Over a million developers have joined DZone.
{{announcement.body}}
{{announcement.title}}

Using Apache Flink With Java 8

DZone's Guide to

Using Apache Flink With Java 8

Apache Flink is useful for stream processing, and now that Java supports lambda functions, you can interact with Flink in a host of new ways.

· Java Zone
Free Resource

Download Microservices for Java Developers: A hands-on introduction to frameworks and containers. Brought to you in partnership with Red Hat.

JDK 8 has introduced a lot of long-anticipated features to the Java language.
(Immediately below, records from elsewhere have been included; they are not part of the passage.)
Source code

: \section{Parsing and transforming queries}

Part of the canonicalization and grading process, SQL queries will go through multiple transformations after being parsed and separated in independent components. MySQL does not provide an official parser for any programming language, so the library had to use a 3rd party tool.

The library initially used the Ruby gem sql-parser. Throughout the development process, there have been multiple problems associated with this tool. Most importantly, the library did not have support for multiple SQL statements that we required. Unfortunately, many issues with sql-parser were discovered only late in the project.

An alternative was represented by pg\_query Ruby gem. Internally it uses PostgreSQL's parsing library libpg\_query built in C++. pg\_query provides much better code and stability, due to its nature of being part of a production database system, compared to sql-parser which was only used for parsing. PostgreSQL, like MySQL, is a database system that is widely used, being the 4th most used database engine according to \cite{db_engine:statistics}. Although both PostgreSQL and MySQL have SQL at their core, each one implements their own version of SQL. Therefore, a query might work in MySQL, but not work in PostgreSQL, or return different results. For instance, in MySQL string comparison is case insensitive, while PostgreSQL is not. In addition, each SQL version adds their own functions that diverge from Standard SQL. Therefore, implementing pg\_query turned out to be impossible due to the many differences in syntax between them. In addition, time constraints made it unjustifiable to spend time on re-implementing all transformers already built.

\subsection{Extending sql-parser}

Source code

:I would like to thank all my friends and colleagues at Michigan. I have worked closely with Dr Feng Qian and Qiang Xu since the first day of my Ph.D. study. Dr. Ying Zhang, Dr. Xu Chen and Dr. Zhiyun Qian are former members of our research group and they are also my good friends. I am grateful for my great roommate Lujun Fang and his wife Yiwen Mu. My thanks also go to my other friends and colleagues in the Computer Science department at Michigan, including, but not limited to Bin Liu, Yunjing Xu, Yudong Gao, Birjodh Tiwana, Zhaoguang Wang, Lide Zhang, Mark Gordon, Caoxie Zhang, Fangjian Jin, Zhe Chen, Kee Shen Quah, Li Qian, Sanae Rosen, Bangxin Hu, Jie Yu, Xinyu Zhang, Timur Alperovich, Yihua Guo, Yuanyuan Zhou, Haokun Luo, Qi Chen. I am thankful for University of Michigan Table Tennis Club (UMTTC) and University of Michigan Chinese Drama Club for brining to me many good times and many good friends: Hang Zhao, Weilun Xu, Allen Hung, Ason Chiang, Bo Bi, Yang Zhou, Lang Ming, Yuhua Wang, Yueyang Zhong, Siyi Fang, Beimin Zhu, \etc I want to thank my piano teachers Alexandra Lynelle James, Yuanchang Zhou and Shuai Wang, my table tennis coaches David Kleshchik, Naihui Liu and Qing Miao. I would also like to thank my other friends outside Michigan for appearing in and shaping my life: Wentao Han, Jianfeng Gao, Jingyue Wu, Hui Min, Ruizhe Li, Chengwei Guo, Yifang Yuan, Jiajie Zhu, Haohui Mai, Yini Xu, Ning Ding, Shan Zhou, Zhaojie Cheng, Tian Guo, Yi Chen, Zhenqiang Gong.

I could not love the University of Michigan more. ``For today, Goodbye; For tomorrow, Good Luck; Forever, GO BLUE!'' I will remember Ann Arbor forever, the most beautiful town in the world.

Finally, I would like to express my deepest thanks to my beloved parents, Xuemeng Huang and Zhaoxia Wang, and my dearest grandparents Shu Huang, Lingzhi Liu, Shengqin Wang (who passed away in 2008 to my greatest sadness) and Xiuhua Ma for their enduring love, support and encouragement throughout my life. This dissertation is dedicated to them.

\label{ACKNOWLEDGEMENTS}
Among those, the most notable was the introduction of lambda functions. They allowed adding new frameworks such as Java 8 Streams as well as new features to existing frameworks like JUnit 5.

Apache Flink also supports lambda functions, and in this post, I’ll show how to enable them and how to use them in your applications.

Let’s say we need to implement a Flink application to count how often every word appears in our text. Using Java 7, we would implement it like:

DataSource<String> lines = env.fromElements(
    "Apache Flink is a community-driven open source framework for distributed big data analytics,",
    "like Hadoop and Spark. The core of Apache Flink is a distributed streaming dataflow engine written",
            ...
);

lines.flatMap(new FlatMapFunction<String, Object>() {
    @Override
    public void flatMap(String line, Collector<Object> out) throws Exception {
        String[] words = line.split("\\W+");
        for (String word : words) {
            out.collect(new Tuple2<>(word, 1));
        }
    }
})
.groupBy(0)
.sum(1)
.print();


The code is pretty straightforward. At first, it splits every line in the input dataset into separate words and emits tuples with word and number one. Then the applications groups all emitted tuple by word (0th position in emitted tuples) and sums up all ones (1st position in emitted tuples).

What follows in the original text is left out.